Pocahontas/Fridge

Everything About Fiction You Never Wanted to Know.


Fridge Horror

  • Before the sequel came out, it went something like this. At the end of the film, Ratcliffe is taken back to England to await punishment for high treason. The punishment for high treason at the time in England was Hanging, drawing and quartering.
    • The sequel actually makes things worse, as it's revealed that the King believed Ratcliffe's version of events. John Smith is subsequently accused of treason, so presumably the other settlers were too. That's why we don't see any of them in the sequel - Ratcliffe had them all hanged, just like he said he would!
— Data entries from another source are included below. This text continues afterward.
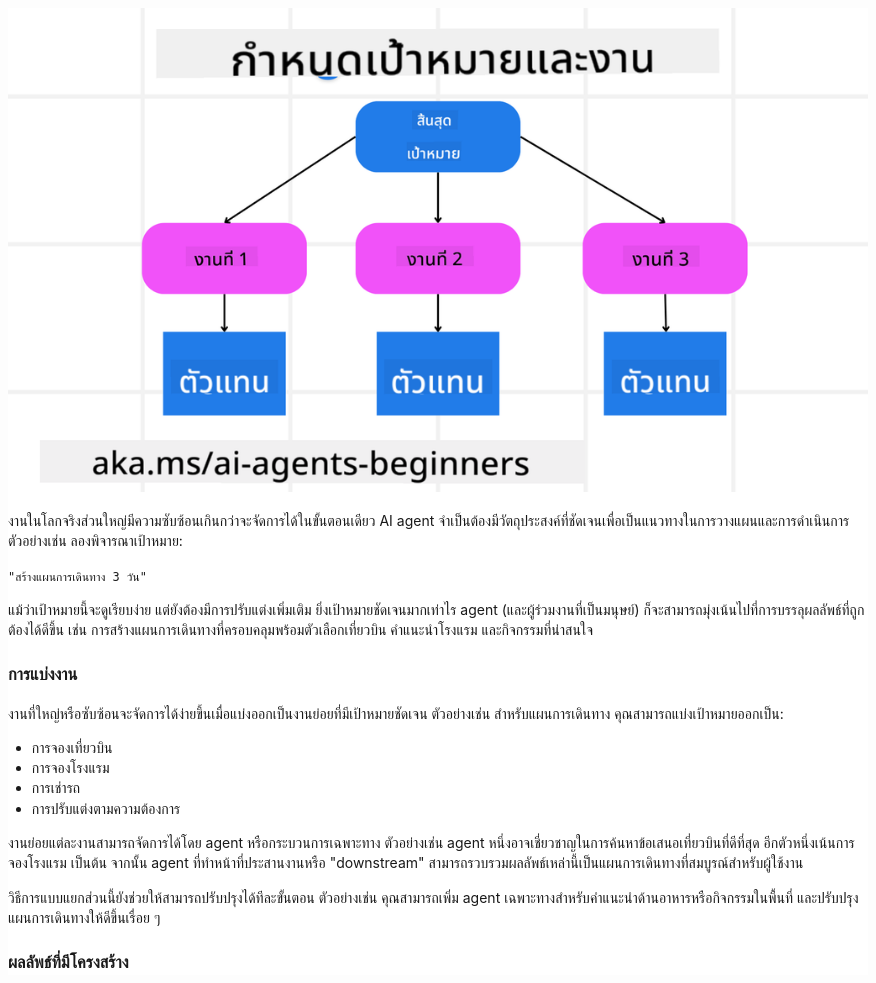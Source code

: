 ![Defining Goals and Tasks](../../../translated_images/defining-goals-tasks.d70439e19e37c47ac76c48b209a4eb515bea5b8a5207f6b2e7b5e597f09ccf6a.th.png)

งานในโลกจริงส่วนใหญ่มีความซับซ้อนเกินกว่าจะจัดการได้ในขั้นตอนเดียว AI agent จำเป็นต้องมีวัตถุประสงค์ที่ชัดเจนเพื่อเป็นแนวทางในการวางแผนและการดำเนินการ ตัวอย่างเช่น ลองพิจารณาเป้าหมาย:

    "สร้างแผนการเดินทาง 3 วัน"

แม้ว่าเป้าหมายนี้จะดูเรียบง่าย แต่ยังต้องมีการปรับแต่งเพิ่มเติม ยิ่งเป้าหมายชัดเจนมากเท่าไร agent (และผู้ร่วมงานที่เป็นมนุษย์) ก็จะสามารถมุ่งเน้นไปที่การบรรลุผลลัพธ์ที่ถูกต้องได้ดีขึ้น เช่น การสร้างแผนการเดินทางที่ครอบคลุมพร้อมตัวเลือกเที่ยวบิน คำแนะนำโรงแรม และกิจกรรมที่น่าสนใจ

### การแบ่งงาน

งานที่ใหญ่หรือซับซ้อนจะจัดการได้ง่ายขึ้นเมื่อแบ่งออกเป็นงานย่อยที่มีเป้าหมายชัดเจน ตัวอย่างเช่น สำหรับแผนการเดินทาง คุณสามารถแบ่งเป้าหมายออกเป็น:

* การจองเที่ยวบิน
* การจองโรงแรม
* การเช่ารถ
* การปรับแต่งตามความต้องการ

งานย่อยแต่ละงานสามารถจัดการได้โดย agent หรือกระบวนการเฉพาะทาง ตัวอย่างเช่น agent หนึ่งอาจเชี่ยวชาญในการค้นหาข้อเสนอเที่ยวบินที่ดีที่สุด อีกตัวหนึ่งเน้นการจองโรงแรม เป็นต้น จากนั้น agent ที่ทำหน้าที่ประสานงานหรือ "downstream" สามารถรวบรวมผลลัพธ์เหล่านี้เป็นแผนการเดินทางที่สมบูรณ์สำหรับผู้ใช้งาน

วิธีการแบบแยกส่วนนี้ยังช่วยให้สามารถปรับปรุงได้ทีละขั้นตอน ตัวอย่างเช่น คุณสามารถเพิ่ม agent เฉพาะทางสำหรับคำแนะนำด้านอาหารหรือกิจกรรมในพื้นที่ และปรับปรุงแผนการเดินทางให้ดีขึ้นเรื่อย ๆ

### ผลลัพธ์ที่มีโครงสร้าง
  • It's not enough that the movie totally didn't not do the research on the real story in a LOT of areas, but the fact remains that Pocahontas died a rather miserable death by small pox at a rather young age, far away from home after the events of Pocahontas II, and also that the situation of the indigenous Americans didn't get any better.
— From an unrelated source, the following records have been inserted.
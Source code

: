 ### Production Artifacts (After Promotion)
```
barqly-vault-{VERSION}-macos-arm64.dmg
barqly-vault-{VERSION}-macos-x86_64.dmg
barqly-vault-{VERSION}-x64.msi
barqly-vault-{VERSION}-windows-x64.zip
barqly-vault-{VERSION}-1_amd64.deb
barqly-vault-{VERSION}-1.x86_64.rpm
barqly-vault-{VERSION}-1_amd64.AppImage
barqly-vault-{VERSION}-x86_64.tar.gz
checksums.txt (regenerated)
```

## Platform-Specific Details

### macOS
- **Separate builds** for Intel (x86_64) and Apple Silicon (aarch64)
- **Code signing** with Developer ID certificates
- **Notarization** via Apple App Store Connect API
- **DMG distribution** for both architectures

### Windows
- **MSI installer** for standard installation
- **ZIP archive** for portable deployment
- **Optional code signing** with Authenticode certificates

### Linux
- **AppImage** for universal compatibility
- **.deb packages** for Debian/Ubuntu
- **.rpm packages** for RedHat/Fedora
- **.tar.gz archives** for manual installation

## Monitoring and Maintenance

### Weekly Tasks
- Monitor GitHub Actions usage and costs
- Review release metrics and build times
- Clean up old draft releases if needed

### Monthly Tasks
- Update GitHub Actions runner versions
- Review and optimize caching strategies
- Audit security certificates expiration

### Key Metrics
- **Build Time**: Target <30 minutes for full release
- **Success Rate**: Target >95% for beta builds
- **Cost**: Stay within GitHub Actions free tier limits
    • It gets worse once you realize that life for the settlers in Jamestown was awful. Jamestown sat on an island that had been abandoned by the indigenous population because it was so bad. The hunting was bad, the soil marshy, and there was a shortage of clean drinking water. The settlers arrived too late in the year to plant anything. Many died quickly from disease and starvation; the winter of 1609-1610 was known as "Starving Time" that left only 60 of the original 500 settlers alive.
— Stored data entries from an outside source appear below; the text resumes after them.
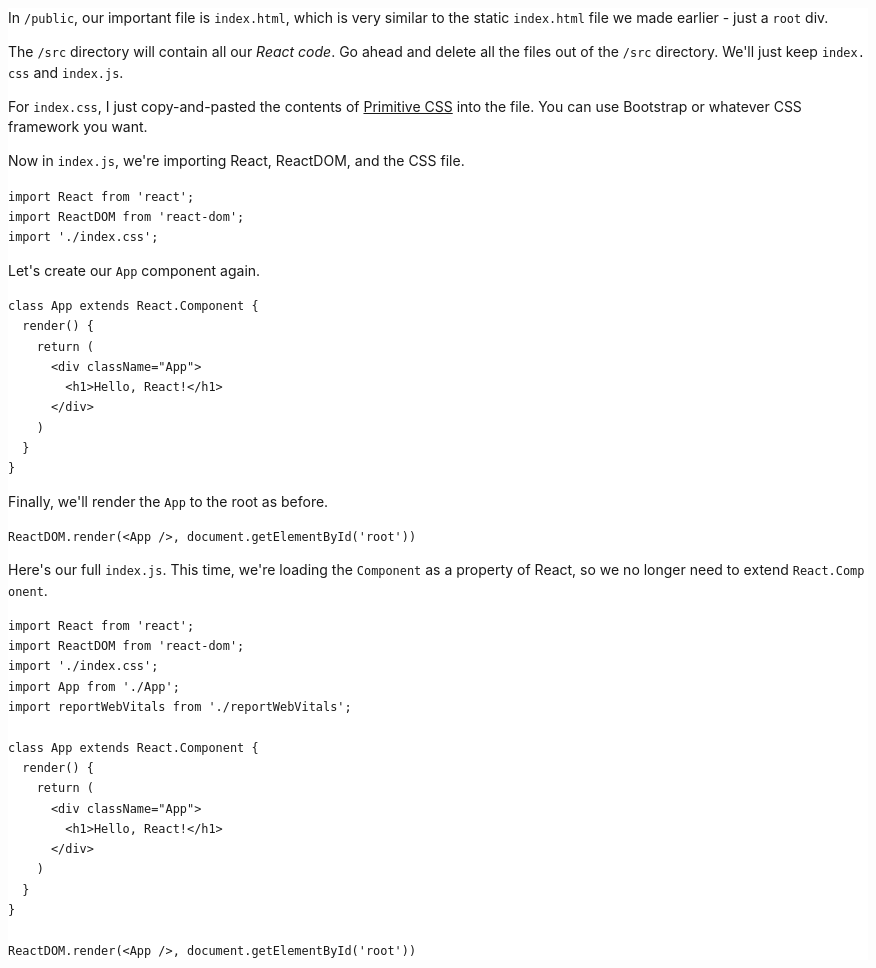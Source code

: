 In `/public`, our important file is `index.html`, which is very similar to the static `index.html` file we made earlier - just a `root` div. 

The `/src` directory will contain all our *React code*. Go ahead and delete all the files out of the `/src` directory. We'll just keep `index.css` and `index.js`.

For `index.css`, I just copy-and-pasted the contents of [Primitive CSS](https://taniarascia.github.io/primitive/css/main.css) into the file. You can use Bootstrap or whatever CSS framework you want.

Now in `index.js`, we're importing React, ReactDOM, and the CSS file.

```react
import React from 'react';
import ReactDOM from 'react-dom';
import './index.css';
```

Let's create our `App` component again. 

```react
class App extends React.Component {
  render() {
    return (
      <div className="App">
        <h1>Hello, React!</h1>
      </div>
    )
  }
}
```

Finally, we'll render the `App` to the root as before.

```react
ReactDOM.render(<App />, document.getElementById('root'))
```

Here's our full `index.js`. This time, we're loading the `Component` as a property of React, so we no longer need to extend `React.Component`.

```react
import React from 'react';
import ReactDOM from 'react-dom';
import './index.css';
import App from './App';
import reportWebVitals from './reportWebVitals';

class App extends React.Component {
  render() {
    return (
      <div className="App">
        <h1>Hello, React!</h1>
      </div>
    )
  }
}

ReactDOM.render(<App />, document.getElementById('root'))
```
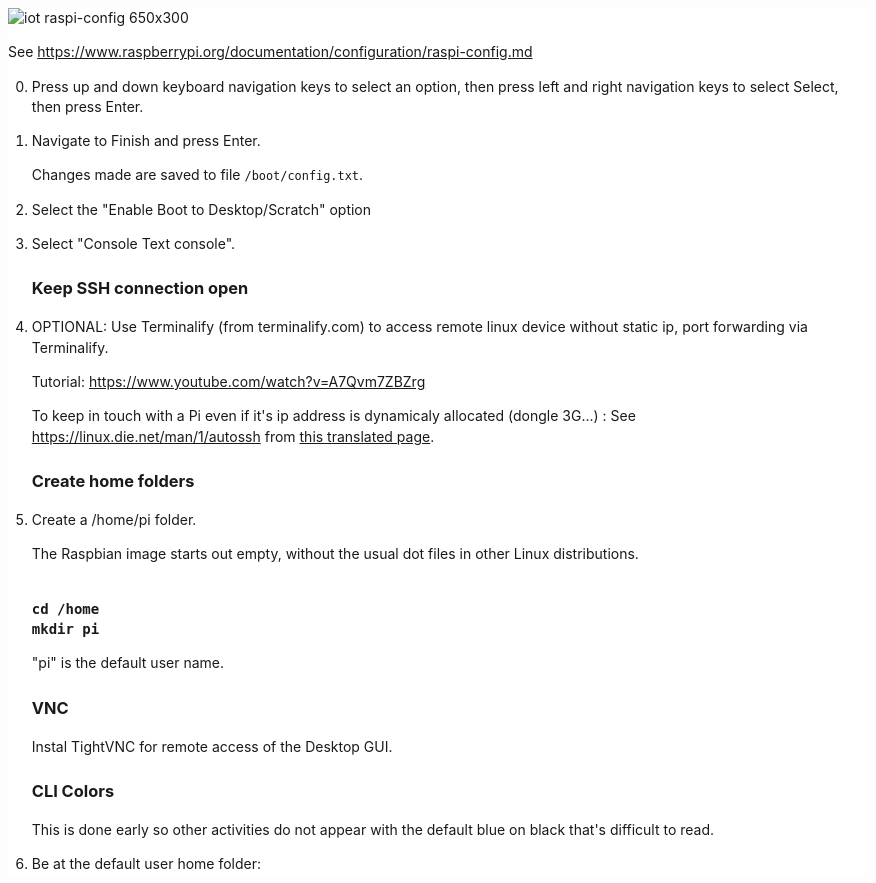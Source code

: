   ![iot raspi-config 650x300](https://cloud.githubusercontent.com/assets/300046/20565458/d896551c-b14e-11e6-98b6-5fa89e84dfb1.png)

   See https://www.raspberrypi.org/documentation/configuration/raspi-config.md

0. Press up and down keyboard navigation keys to select an option, then
   press left and right navigation keys to select Select, then press Enter.

0. Navigate to Finish and press Enter.

   Changes made are saved to file `/boot/config.txt`.

0. Select the "Enable Boot to Desktop/Scratch" option

0. Select "Console Text console". 



   ### Keep SSH connection open

0. OPTIONAL: Use Terminalify (from terminalify.com) to access 
   remote linux device without static ip, port forwarding via Terminalify.

   Tutorial: https://www.youtube.com/watch?v=A7Qvm7ZBZrg

   To keep in touch with a Pi even if it's ip address is dynamicaly allocated (dongle 3G...) :
   See https://linux.die.net/man/1/autossh from
   <a target="_blank" href="https://translate.google.com/translate?sl=fr&tl=en&js=y&prev=_t&hl=en&ie=UTF-8&u=http%3A%2F%2Fwww.magdiblog.fr%2Fdivers%2Fssh-connect-back-comment-garder-la-main-sur-un-raspberry-pi-connecte-a-internet-via-un-dongle-3g%2F&edit-text=&act=url">
   this translated page</a>.


   ### Create home folders

0. Create a /home/pi folder.

   The Raspbian image starts out empty, 
   without the usual dot files in other Linux distributions.

   <pre><strong>
   cd /home
   mkdir pi
   </strong></pre>

   "pi" is the default user name.


   ### VNC

   Instal TightVNC for remote access of the Desktop GUI.


   ### CLI Colors #

   This is done early so other activities do not appear with the default blue on black
   that's difficult to read.

0. Be at the default user home folder:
  • Pocahontas tells John Smith every tree has a life, spirit and name and even proves the theory by introducing him to Grandmother Willow - after the settlers just cut down a huge chunk of the Powhatan forest and used the trees to build a fort.
  • Earlier in the film when the settlers were boarding the Susan Constant, a rat sneaks aboard. Rats carry the plague which would have wiped some natives out.